**WHAT THE EXERCISE ASKS**
Once the pictures are set aside, transcribe each line of the data exactly.

**INFORMATION SUPPLIED**

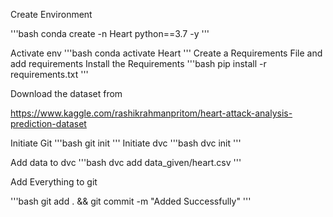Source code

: Create Environment

'''bash
conda create -n Heart python==3.7 -y
'''

Activate env
'''bash
conda activate Heart
'''
Create a Requirements File and add requirements
Install the Requirements
'''bash
pip install -r requirements.txt
'''

Download the dataset from

https://www.kaggle.com/rashikrahmanpritom/heart-attack-analysis-prediction-dataset

Initiate Git
'''bash
git init
'''
Initiate dvc
'''bash
dvc init
'''

Add data to dvc
'''bash
dvc add data_given/heart.csv
'''

Add Everything to git

'''bash
git add . && git commit -m "Added Successfully"
'''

**WRITTEN SOLUTION**
Source code

: Create Environment

'''bash
conda create -n Heart python==3.7 -y
'''

Activate env
'''bash
conda activate Heart
'''
Create a Requirements File and add requirements
Install the Requirements
'''bash
pip install -r requirements.txt
'''

Download the dataset from

https://www.kaggle.com/rashikrahmanpritom/heart-attack-analysis-prediction-dataset

Initiate Git
'''bash
git init
'''
Initiate dvc
'''bash
dvc init
'''

Add data to dvc
'''bash
dvc add data_given/heart.csv
'''

Add Everything to git

'''bash
git add . && git commit -m "Added Successfully"
'''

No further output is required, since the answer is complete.